Jamie Kelly Jun. 24, 2016, 4:26pm


GAINESVILLE – With social media becoming an ever-greater part of people’s lives, it isn’t surprising that it’s also being drawn in to litigation, but lawyers need to be careful when advising clients, according to a Florida law professor.

“To represent a client competently today, every lawyer must have a conversation about social media use by the client,” Lyrissa Lidsky, a professor at the University of Florida’s Levin College of Law, told the Florida Record. “Most of the time, it is wise to counsel the client to cease using social media for the duration of the litigation. Lawyers must not, however, counsel destruction of existing social media evidence once litigation is in view.”

An ethics opinion issued by the Florida Bar last year offered similar guidance. It said lawyers can advise clients to change privacy settings so that accounts aren’t publicly accessible, and that they can advise clients to remove information that might be relevant to an upcoming case as long as doing so wouldn’t violate any rule about preserving evidence and that the data is preserved.
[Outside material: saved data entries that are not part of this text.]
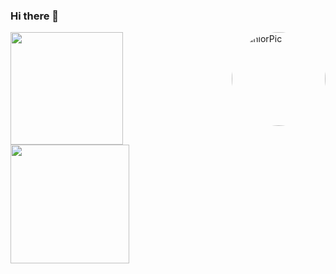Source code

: ### Hi there 👋

<div>
  <a href="https://github.com/e-mendesjr">
  <img align="right" id="icone" alt="JuniorPic" height="150" src="https://rockntech.com.br/wp-content/uploads/2014/09/gifs-engracados-comecar-bem-o-dia_8.gif" style="border-radius:100px;">
  <img height="180em" src="https://github-readme-stats.vercel.app/api?username=e-mendesjr&show_icons=true&theme=radical&include_all_commits=true&count_private=true">
  <img height="190em" src="https://github-readme-stats.vercel.app/api/top-langs/?username=e-mendesjr&layout=compact&langs_count=7&theme=radical">
     
</div>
What that requires is going to vary from case to case and network to network, Lidsky said.

“Deactivation of a Facebook account has the effect of freezing it at the time of deactivation, which will often be advisable practically and may even be required in order to preserve the evidence,” she said. “But each social media site has its own policies, so a lawyer may have to investigate each.”

The issue is of concern because courts have increasingly said that posts on social media are fair game as evidence in all kinds of proceedings. In Florida, an appellate court ruled in 2015 that people have no expectation of privacy on social media sites such as Facebook, and ordered a plaintiff to turn over photos from her private Facebook account.
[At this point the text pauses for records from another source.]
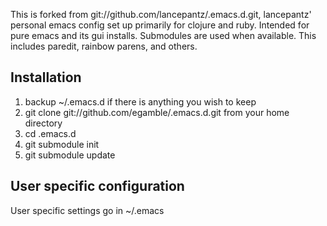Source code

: This is forked from git://github.com/lancepantz/.emacs.d.git, lancepantz' personal emacs config set up primarily for clojure and ruby. Intended for pure emacs and its gui installs. Submodules are used when available. This includes paredit, rainbow parens, and others.

## Installation
1. backup ~/.emacs.d if there is anything you wish to keep
2. git clone git://github.com/egamble/.emacs.d.git from your home directory
3. cd .emacs.d
4. git submodule init
5. git submodule update

## User specific configuration
User specific settings go in ~/.emacs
“Because information that an individual shares through social networking websites like Facebook may be copied and disseminated by another, the expectation that such information is private, in the traditional sense of the word, is not a reasonable one,” Judge Robert Gross wrote in a unanimous decision.

In other states, courts have used posts on social media sites as evidence in a wide variety of cases, including divorce and custody disputes. In one decision mentioned by the American Bar Association in a paper about social media and litigation, the Iowa Court of Appeals cited a Facebook post in its opinion.

In that case, a father was accusing his ex-wife of trying to turn their children against him. The court noted that she had called him a bad father in a Facebook post and that one of their children had seen the post. That, in combination with other factors, affected the court’s decision.

Lidsky said more and more cases are involving social media, including divorce and custody cases.

“Social media evidence is coming up in all kinds of cases, especially in family law proceedings,” she said.